Nothing is needed except the lines below that run from the one with "allergènes, liés au produit |" through the one with "jour de ce tag |", repeated exactly.

Collection entries:

▬▬▬▬▬▬▬▬▬▬

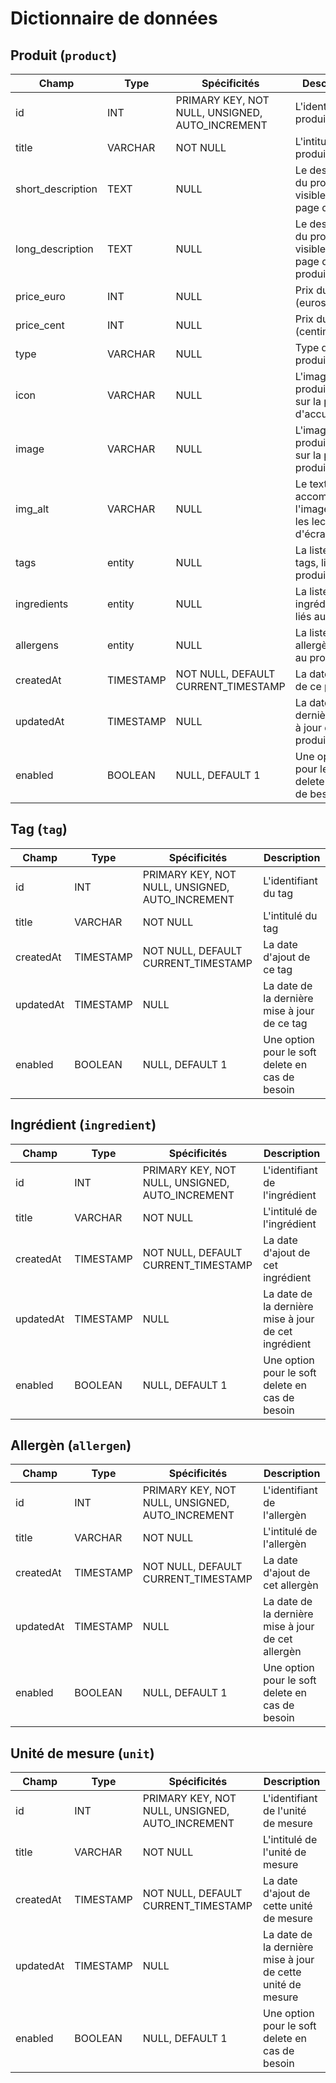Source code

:# Dictionnaire de données

## Produit (`product`)

|Champ|Type|Spécificités|Description|
|-|-|-|-|
| id | INT | PRIMARY KEY, NOT NULL, UNSIGNED, AUTO_INCREMENT | L'identifiant de produit |
| title | VARCHAR | NOT NULL | L'intitulé de produit |
| short_description | TEXT | NULL | Le descriptif du produit, visible sur la page d'accueil |
| long_description | TEXT | NULL | Le descriptif du produit, visible sur la page du produit |
| price_euro | INT | NULL | Prix du produit (euros) |
| price_cent | INT | NULL | Prix du produit (centimes) |
| type | VARCHAR | NULL | Type du produit |
| icon | VARCHAR | NULL | L'image du produit, visible sur la page d'accueil |
| image | VARCHAR | NULL | L'image du produit, visible sur la page du produit |
| img_alt | VARCHAR | NULL | Le texte accompagnant l'image pour les lecteurs d'écran |
| tags | entity | NULL | La liste des tags, liés au produit |
| ingredients | entity | NULL | La liste des ingrédients, liés au produit |
| allergens | entity | NULL | La liste des allergènes, liés au produit |
| createdAt | TIMESTAMP |NOT NULL, DEFAULT CURRENT_TIMESTAMP|La date d'ajout de ce produit |
| updatedAt | TIMESTAMP |NULL |La date de la dernière mise à jour de ce produit |
| enabled | BOOLEAN | NULL, DEFAULT 1 | Une option pour le soft delete en cas de besoin |

## Tag (`tag`)

|Champ|Type|Spécificités|Description|
|-|-|-|-|
| id | INT | PRIMARY KEY, NOT NULL, UNSIGNED, AUTO_INCREMENT | L'identifiant du tag |
| title | VARCHAR | NOT NULL | L'intitulé du tag |
| createdAt | TIMESTAMP |NOT NULL, DEFAULT CURRENT_TIMESTAMP|La date d'ajout de ce tag |
| updatedAt | TIMESTAMP |NULL |La date de la dernière mise à jour de ce tag |
| enabled | BOOLEAN | NULL, DEFAULT 1 | Une option pour le soft delete en cas de besoin |

## Ingrédient (`ingredient`)

|Champ|Type|Spécificités|Description|
|-|-|-|-|
| id | INT | PRIMARY KEY, NOT NULL, UNSIGNED, AUTO_INCREMENT | L'identifiant de l'ingrédient |
| title | VARCHAR | NOT NULL | L'intitulé de l'ingrédient |
| createdAt | TIMESTAMP |NOT NULL, DEFAULT CURRENT_TIMESTAMP|La date d'ajout de cet ingrédient |
| updatedAt | TIMESTAMP |NULL |La date de la dernière mise à jour de cet ingrédient |
| enabled | BOOLEAN | NULL, DEFAULT 1 | Une option pour le soft delete en cas de besoin |

## Allergèn (`allergen`)

|Champ|Type|Spécificités|Description|
|-|-|-|-|
| id | INT | PRIMARY KEY, NOT NULL, UNSIGNED, AUTO_INCREMENT | L'identifiant de l'allergèn |
| title | VARCHAR | NOT NULL | L'intitulé de l'allergèn |
| createdAt | TIMESTAMP |NOT NULL, DEFAULT CURRENT_TIMESTAMP|La date d'ajout de cet allergèn |
| updatedAt | TIMESTAMP |NULL |La date de la dernière mise à jour de cet allergèn |
| enabled | BOOLEAN | NULL, DEFAULT 1 | Une option pour le soft delete en cas de besoin |

## Unité de mesure (`unit`)

|Champ|Type|Spécificités|Description|
|-|-|-|-|
| id | INT | PRIMARY KEY, NOT NULL, UNSIGNED, AUTO_INCREMENT | L'identifiant de l'unité de mesure |
| title | VARCHAR | NOT NULL | L'intitulé de l'unité de mesure |
| createdAt | TIMESTAMP |NOT NULL, DEFAULT CURRENT_TIMESTAMP|La date d'ajout de cette unité de mesure |
| updatedAt | TIMESTAMP |NULL |La date de la dernière mise à jour de cette unité de mesure |
| enabled | BOOLEAN | NULL, DEFAULT 1 | Une option pour le soft delete en cas de besoin |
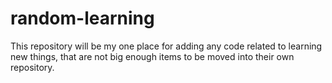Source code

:# random-learning

This repository will be my one place for adding any code related to learning new things, that are not big enough items to be moved into their own repository.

▬▬▬▬▬▬▬▬▬▬

▶ Written solution:
| allergens | entity | NULL | La liste des allergènes, liés au produit |
| createdAt | TIMESTAMP |NOT NULL, DEFAULT CURRENT_TIMESTAMP|La date d'ajout de ce produit |
| updatedAt | TIMESTAMP |NULL |La date de la dernière mise à jour de ce produit |
| enabled | BOOLEAN | NULL, DEFAULT 1 | Une option pour le soft delete en cas de besoin |

## Tag (`tag`)

|Champ|Type|Spécificités|Description|
|-|-|-|-|
| id | INT | PRIMARY KEY, NOT NULL, UNSIGNED, AUTO_INCREMENT | L'identifiant du tag |
| title | VARCHAR | NOT NULL | L'intitulé du tag |
| createdAt | TIMESTAMP |NOT NULL, DEFAULT CURRENT_TIMESTAMP|La date d'ajout de ce tag |
| updatedAt | TIMESTAMP |NULL |La date de la dernière mise à jour de ce tag |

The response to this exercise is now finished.